Without the active struggle to see your own surroundings as something worth seeing and exploring, you might find yourself blind and unaware regardless if you are standing in front of an old library or the Colosseum. If you don’t know how to see properly, moments will simply drift in and out of you and leave behind just the faintest recollections of themselves. Life will be just a dull light instead of the blinding brilliance that it can be.
For he is no more aware of the mystery that surrounds him than a fish is aware of the water it swims in.
The search is there for one to enrich their own life. It’s a selfish ambition, to make your own life one of awe and beauty.
No, I do it for my own selfish reasons. If I did not talk to the theatre owner or the ticket seller, I should be lost, cut loose metaphysically speaking. I should be seeing one copy of a film which might be shown anywhere and at any time. There is a danger of slipping clean out of space and time. It is possible to become a ghost and not know whether one is in downtown Lowes in Denver or suburb Bijou in Jacksonville. So it was with me.
This is an active effort to find unique experiences in everyday life. To go out of your way to talk to the theatre owner or the ticket seller as Percy said. Or to give conscious thought to the movie seat or the aroma of the theater. The little things like that matter otherwise life is a blur. Think about all the time you spend in traffic just going from one place to the next. If you can find some kind of beauty or uniqueness in those mundane moments, then you can enrich your life.

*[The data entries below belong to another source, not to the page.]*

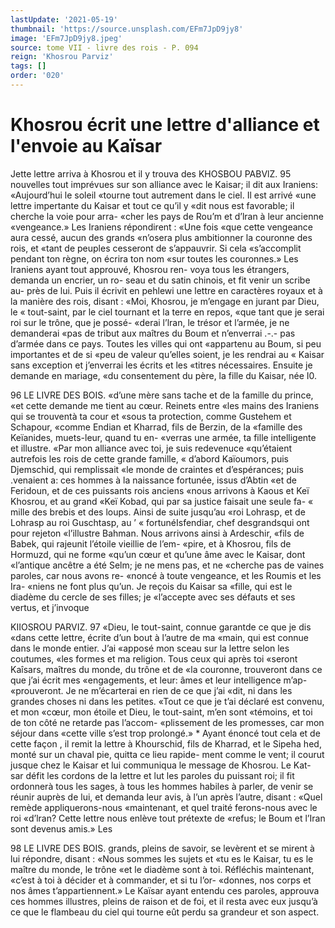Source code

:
 ```yaml
---
lastUpdate: '2021-05-19'
thumbnail: 'https://source.unsplash.com/EFm7JpD9jy8'
image: 'EFm7JpD9jy8.jpeg'
source: tome VII - livre des rois - P. 094
reign: 'Khosrou Parviz'
tags: []
order: '020'
---
```


# Khosrou écrit une lettre d'alliance et l'envoie au Kaïsar

Jette lettre arriva à Khosrou et il y trouva des
KHOSBOU PABVlZ. 95 nouvelles tout imprévues sur son alliance avec le
Kaisar; il dit aux Iraniens: «Aujourd’hui le soleil «tourne tout autrement dans le ciel. Il est arrivé «une lettre impertante du Kaisar et tout ce qu’il y «dit nous est favorable; il cherche la voie pour arra- «cher les pays de Rou’m et d’lran à leur ancienne «vengeance.» Les Iraniens répondirent : «Une fois
«que cette vengeance aura cessé, aucun des grands «n’osera plus ambitionner la couronne des rois, et «tant de peuples cesseront de s’appauvrir. Si cela
«s’accomplit pendant ton règne, on écrira ton nom «sur toutes les couronnes.»
Les Iraniens ayant tout approuvé, Khosrou ren- voya tous les étrangers, demanda un encrier, un ro- seau et du satin chinois, et fit venir un scribe au- près de lui. Puis il écrivit en pehlewi une lettre en caractères royaux et à la manière des rois, disant : «Moi, Khosrou, je m’engage en jurant par Dieu, le
« tout-saint, par le ciel tournant et la terre en repos, «que tant que je serai roi sur le trône, que je possé- «derai l’lran, le trésor et l’armée, je ne demanderai
«pas de tribut aux maîtres du Boum et n’enverrai
.-.- pas d’armée dans ce pays. Toutes les villes qui ont «appartenu au Boum, si peu importantes et de si
«peu de valeur qu’elles soient, je les rendrai au « Kaisar sans exception et j’enverrai les écrits et les «titres nécessaires. Ensuite je demande en mariage, «du consentement du père, la fille du Kaisar, née
I0.

96 LE LIVRE DES BOIS.
«d’une mère sans tache et de la famille du prince,
«et cette demande me tient au cœur. Reinets entre «les mains des Iraniens qui se trouventà ta cour et «sous ta protection, comme Gustehem et Schapour, «comme Endian et Kharrad, fils de Berzin, de la «famille des Keïanides, muets-leur, quand tu en- «verras une armée, ta fille intelligente et illustre.
«Par mon alliance avec toi, je suis redevenuce «qu’étaient autrefois les rois de cette grande famille,
« d’abord Kaïoumors, puis Djemschid, qui remplissait
«le monde de craintes et d’espérances; puis .venaient
a: ces hommes à la naissance fortunée, issus d’Abtin
«et de Feridoun, et de ces puissants rois anciens «nous arrivons à Kaous et Keï Khosrou, et au grand «Keï Kobad, qui par sa justice faisait une seule fa-
« mille des brebis et des loups. Ainsi de suite jusqu’au «roi Lohrasp, et de Lohrasp au roi Guschtasp, au ’
« fortunéIsfendiar, chef desgrandsqui ont pour rejeton «l’illustre Bahman. Nous arrivons ainsi à Ardeschir,
«fils de Babek, qui rajeunit l’étoile vieillie de l’em-
«pire, et à Khosrou, fils de Hormuzd, qui ne forme «qu’un cœur et qu’une âme avec le Kaisar, dont
«l’antique ancêtre a été Selm; je ne mens pas, et ne «cherche pas de vaines paroles, car nous avons re- «noncé à toute vengeance, et les Roumis et les Ira- «niens ne font plus qu’un. Je reçois du Kaisar sa «fille, qui est le diadème du cercle de ses filles; je «l’accepte avec ses défauts et ses vertus, et j’invoque

KIIOSROU PARVIZ. 97 «Dieu, le tout-saint, connue garantde ce que je dis
«dans cette lettre, écrite d’un bout à l’autre de ma
«main, qui est connue dans le monde entier. J’ai «apposé mon sceau sur la lettre selon les coutumes, «les formes et ma religion. Tous ceux qui après toi «seront Kaîsars, maîtres du monde, du trône et de
«la couronne, trouveront dans ce que j’ai écrit mes «engagements, et leur: âmes et leur intelligence m’ap- «prouveront. Je ne m’écarterai en rien de ce que j’ai
«dit, ni dans les grandes choses ni dans les petites. «Tout ce que je t’ai déclaré est convenu, et mon
«cœur, mon étoile et Dieu, le tout-saint, m’en sont «témoins, et toi de ton côté ne retarde pas l’accom- «plissement de les promesses, car mon séjour dans «cette ville s’est trop prolongé.» \*
Ayant énoncé tout cela et de cette façon , il remit
la lettre à Khourschid, fils de Kharrad, et le Sipeha hed, monté sur un chaval pie, quitta ce lieu rapide- ment comme le vent; il courut jusque chez le Kaisar et lui communiqua le message de Khosrou. Le Kat- sar défit les cordons de la lettre et lut les paroles du
puissant roi; il fit ordonnerà tous les sages, à tous les hommes habiles à parler, de venir se réunir auprès de lui, et demanda leur avis, à l’un après l’autre, disant : «Quel remède appliquerons-nous «maintenant, et quel traité ferons-nous avec le roi «d’lran? Cette lettre nous enlève tout prétexte de «refus; le Boum et l’Iran sont devenus amis.» Les

98 LE LIVRE DES BOIS.
grands, pleins de savoir, se levèrent et se mirent à
lui répondre, disant : «Nous sommes les sujets et «tu es le Kaisar, tu es le maître du monde, le trône «et le diadème sont à toi. Réfléchis maintenant, «c’est à toi à décider et à commander, et si tu l’or-
«donnes, nos corps et nos âmes t’appartiennent.»
Le Kaïsar ayant entendu ces paroles, approuva ces hommes illustres, pleins de raison et de foi, et il resta avec eux jusqu’à ce que le flambeau du ciel qui tourne eût perdu sa grandeur et son aspect.
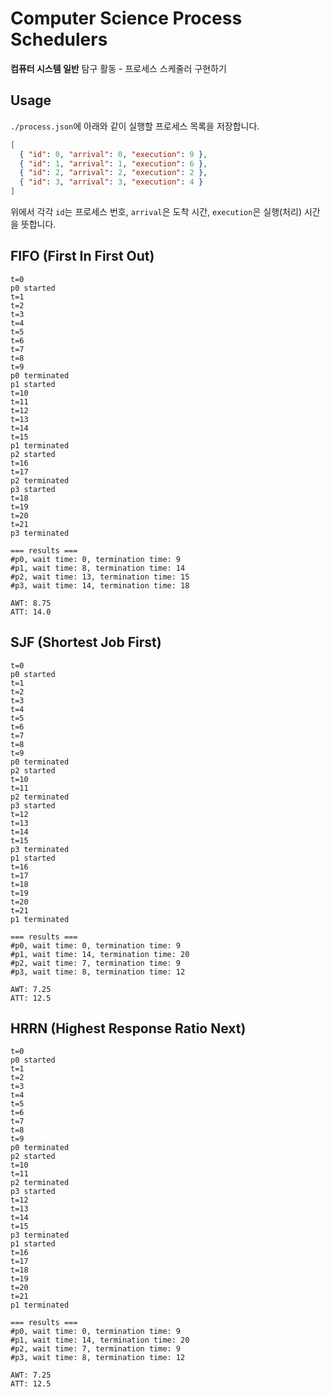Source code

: # Computer Science Process Schedulers
**컴퓨터 시스템 일반** 탐구 활동 - 프로세스 스케줄러 구현하기

## Usage
`./process.json`에 아래와 같이 실행할 프로세스 목록을 저장합니다.

```json
[
  { "id": 0, "arrival": 0, "execution": 9 },
  { "id": 1, "arrival": 1, "execution": 6 },
  { "id": 2, "arrival": 2, "execution": 2 },
  { "id": 3, "arrival": 3, "execution": 4 }
]
```

위에서 각각 `id`는 프로세스 번호, `arrival`은 도착 시간, `execution`은 실행(처리) 시간을 뜻합니다.

## FIFO (First In First Out)
```
t=0
p0 started
t=1
t=2
t=3
t=4
t=5
t=6
t=7
t=8
t=9
p0 terminated
p1 started
t=10
t=11
t=12
t=13
t=14
t=15
p1 terminated
p2 started
t=16
t=17
p2 terminated
p3 started
t=18
t=19
t=20
t=21
p3 terminated

=== results ===
#p0, wait time: 0, termination time: 9
#p1, wait time: 8, termination time: 14
#p2, wait time: 13, termination time: 15
#p3, wait time: 14, termination time: 18

AWT: 8.75
ATT: 14.0
```

## SJF (Shortest Job First)
```
t=0
p0 started
t=1
t=2
t=3
t=4
t=5
t=6
t=7
t=8
t=9
p0 terminated
p2 started
t=10
t=11
p2 terminated
p3 started
t=12
t=13
t=14
t=15
p3 terminated
p1 started
t=16
t=17
t=18
t=19
t=20
t=21
p1 terminated

=== results ===
#p0, wait time: 0, termination time: 9
#p1, wait time: 14, termination time: 20
#p2, wait time: 7, termination time: 9
#p3, wait time: 8, termination time: 12

AWT: 7.25
ATT: 12.5
```

## HRRN (Highest Response Ratio Next)
```
t=0
p0 started
t=1
t=2
t=3
t=4
t=5
t=6
t=7
t=8
t=9
p0 terminated
p2 started
t=10
t=11
p2 terminated
p3 started
t=12
t=13
t=14
t=15
p3 terminated
p1 started
t=16
t=17
t=18
t=19
t=20
t=21
p1 terminated

=== results ===
#p0, wait time: 0, termination time: 9
#p1, wait time: 14, termination time: 20
#p2, wait time: 7, termination time: 9
#p3, wait time: 8, termination time: 12

AWT: 7.25
ATT: 12.5
```
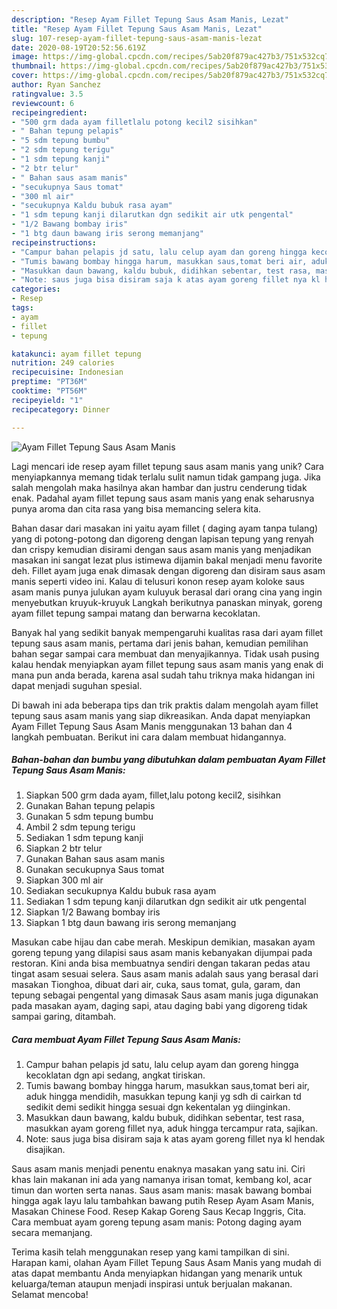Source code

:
 ```yaml
---
description: "Resep Ayam Fillet Tepung Saus Asam Manis, Lezat"
title: "Resep Ayam Fillet Tepung Saus Asam Manis, Lezat"
slug: 107-resep-ayam-fillet-tepung-saus-asam-manis-lezat
date: 2020-08-19T20:52:56.619Z
image: https://img-global.cpcdn.com/recipes/5ab20f879ac427b3/751x532cq70/ayam-fillet-tepung-saus-asam-manis-foto-resep-utama.jpg
thumbnail: https://img-global.cpcdn.com/recipes/5ab20f879ac427b3/751x532cq70/ayam-fillet-tepung-saus-asam-manis-foto-resep-utama.jpg
cover: https://img-global.cpcdn.com/recipes/5ab20f879ac427b3/751x532cq70/ayam-fillet-tepung-saus-asam-manis-foto-resep-utama.jpg
author: Ryan Sanchez
ratingvalue: 3.5
reviewcount: 6
recipeingredient:
- "500 grm dada ayam filletlalu potong kecil2 sisihkan"
- " Bahan tepung pelapis"
- "5 sdm tepung bumbu"
- "2 sdm tepung terigu"
- "1 sdm tepung kanji"
- "2 btr telur"
- " Bahan saus asam manis"
- "secukupnya Saus tomat"
- "300 ml air"
- "secukupnya Kaldu bubuk rasa ayam"
- "1 sdm tepung kanji dilarutkan dgn sedikit air utk pengental"
- "1/2 Bawang bombay iris"
- "1 btg daun bawang iris serong memanjang"
recipeinstructions:
- "Campur bahan pelapis jd satu, lalu celup ayam dan goreng hingga kecoklatan dgn api sedang, angkat tiriskan."
- "Tumis bawang bombay hingga harum, masukkan saus,tomat beri air, aduk hingga mendidih, masukkan tepung kanji yg sdh di cairkan td sedikit demi sedikit hingga sesuai dgn kekentalan yg diinginkan."
- "Masukkan daun bawang, kaldu bubuk, didihkan sebentar, test rasa, masukkan ayam goreng fillet nya, aduk hingga tercampur rata, sajikan."
- "Note: saus juga bisa disiram saja k atas ayam goreng fillet nya kl hendak disajikan."
categories:
- Resep
tags:
- ayam
- fillet
- tepung

katakunci: ayam fillet tepung 
nutrition: 249 calories
recipecuisine: Indonesian
preptime: "PT36M"
cooktime: "PT56M"
recipeyield: "1"
recipecategory: Dinner

---
```



![Ayam Fillet Tepung Saus Asam Manis](https://img-global.cpcdn.com/recipes/5ab20f879ac427b3/751x532cq70/ayam-fillet-tepung-saus-asam-manis-foto-resep-utama.jpg)

Lagi mencari ide resep ayam fillet tepung saus asam manis yang unik? Cara menyiapkannya memang tidak terlalu sulit namun tidak gampang juga. Jika salah mengolah maka hasilnya akan hambar dan justru cenderung tidak enak. Padahal ayam fillet tepung saus asam manis yang enak seharusnya punya aroma dan cita rasa yang bisa memancing selera kita.

Bahan dasar dari masakan ini yaitu ayam fillet ( daging ayam tanpa tulang) yang di potong-potong dan digoreng dengan lapisan tepung yang renyah dan crispy kemudian disirami dengan saus asam manis yang menjadikan masakan ini sangat lezat plus istimewa dijamin bakal menjadi menu favorite deh. Fillet ayam juga enak dimasak dengan digoreng dan disiram saus asam manis seperti video ini. Kalau di telusuri konon resep ayam koloke saus asam manis punya julukan ayam kuluyuk berasal dari orang cina yang ingin menyebutkan kruyuk-kruyuk Langkah berikutnya panaskan minyak, goreng ayam fillet tepung sampai matang dan berwarna kecoklatan.

Banyak hal yang sedikit banyak mempengaruhi kualitas rasa dari ayam fillet tepung saus asam manis, pertama dari jenis bahan, kemudian pemilihan bahan segar sampai cara membuat dan menyajikannya. Tidak usah pusing kalau hendak menyiapkan ayam fillet tepung saus asam manis yang enak di mana pun anda berada, karena asal sudah tahu triknya maka hidangan ini dapat menjadi suguhan spesial.


Di bawah ini ada beberapa tips dan trik praktis dalam mengolah ayam fillet tepung saus asam manis yang siap dikreasikan. Anda dapat menyiapkan Ayam Fillet Tepung Saus Asam Manis menggunakan 13 bahan dan 4 langkah pembuatan. Berikut ini cara dalam membuat hidangannya.

<!--inarticleads1-->

##### Bahan-bahan dan bumbu yang dibutuhkan dalam pembuatan Ayam Fillet Tepung Saus Asam Manis:

1. Siapkan 500 grm dada ayam, fillet,lalu potong kecil2, sisihkan
1. Gunakan  Bahan tepung pelapis
1. Gunakan 5 sdm tepung bumbu
1. Ambil 2 sdm tepung terigu
1. Sediakan 1 sdm tepung kanji
1. Siapkan 2 btr telur
1. Gunakan  Bahan saus asam manis
1. Gunakan secukupnya Saus tomat
1. Siapkan 300 ml air
1. Sediakan secukupnya Kaldu bubuk rasa ayam
1. Sediakan 1 sdm tepung kanji dilarutkan dgn sedikit air utk pengental
1. Siapkan 1/2 Bawang bombay iris
1. Siapkan 1 btg daun bawang iris serong memanjang


Masukan cabe hijau dan cabe merah. Meskipun demikian, masakan ayam goreng tepung yang dilapisi saus asam manis kebanyakan dijumpai pada restoran. Kini anda bisa membuatnya sendiri dengan takaran pedas atau tingat asam sesuai selera. Saus asam manis adalah saus yang berasal dari masakan Tionghoa, dibuat dari air, cuka, saus tomat, gula, garam, dan tepung sebagai pengental yang dimasak Saus asam manis juga digunakan pada masakan ayam, daging sapi, atau daging babi yang digoreng tidak sampai garing, ditambah. 

<!--inarticleads2-->

##### Cara membuat Ayam Fillet Tepung Saus Asam Manis:

1. Campur bahan pelapis jd satu, lalu celup ayam dan goreng hingga kecoklatan dgn api sedang, angkat tiriskan.
1. Tumis bawang bombay hingga harum, masukkan saus,tomat beri air, aduk hingga mendidih, masukkan tepung kanji yg sdh di cairkan td sedikit demi sedikit hingga sesuai dgn kekentalan yg diinginkan.
1. Masukkan daun bawang, kaldu bubuk, didihkan sebentar, test rasa, masukkan ayam goreng fillet nya, aduk hingga tercampur rata, sajikan.
1. Note: saus juga bisa disiram saja k atas ayam goreng fillet nya kl hendak disajikan.


Saus asam manis menjadi penentu enaknya masakan yang satu ini. Ciri khas lain makanan ini ada yang namanya irisan tomat, kembang kol, acar timun dan worten serta nanas. Saus asam manis: masak bawang bombai hingga agak layu lalu tambahkan bawang putih Resep Ayam Asam Manis, Masakan Chinese Food. Resep Kakap Goreng Saus Kecap Inggris, Cita. Cara membuat ayam goreng tepung asam manis: Potong daging ayam secara memanjang. 

Terima kasih telah menggunakan resep yang kami tampilkan di sini. Harapan kami, olahan Ayam Fillet Tepung Saus Asam Manis yang mudah di atas dapat membantu Anda menyiapkan hidangan yang menarik untuk keluarga/teman ataupun menjadi inspirasi untuk berjualan makanan. Selamat mencoba!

Yet it was here in the Tivoli that I first discovered place and time, tasted it like okra. It was during a rerelease of Red River a couple of years ago that I became aware of the first faint strings of curiosity about the particular seat I sat in, the lady in the ticket booth…as Montgomery Clift was whipping John Wayne in a fistfight, an absurd scene, I made a mark on my seat arm with my thumbnail. Where, I wondered will this particular piece of wood be twenty years from now, 543 years from now? Once as I was traveling through the midwest ten years ago I had a layover of three hours in Cincinnati. There was time to go see Joseph Cotten in Holiday at neighborhood theatre called the Altamont — but not before I had struck up an acquaintance with the ticket seller, a lady named Mrs. Clara James, and learned that she had seven grandchildren all living in Cincinnati. We still exchange Christmas cards. Mrs. James is the only person I know in the entire state of Ohio.
To walk through life blind and deaf seems like an awful waste of potential. Knowing that I have been blind and deaf at different points in my life is a painful reminder of wasted opportunity. However, in between that time, in between that space where I can remember to search, where I can actively observe and find the beauty in the mundane and know that everything in nature has its own value if I were to remove my own prejudices and biases at least for those moments I can fight the everydayness that drowns so many and keep the search alive and with it my curiosity and imagination. Thanks to Percy’s novel I am reminded again of the life around me and thanks to him I will be reminded of the fact that sometime in the future I may be momentarily defeated by the everydayness but it will never be a permanent defeat for the search is always there, waiting for you, ready to enlighten your world.
But for now, I make the same vow as Percy:
Nevertheless, I vow: I’m a son of a bitch if I’ll be defeated by the everydayness.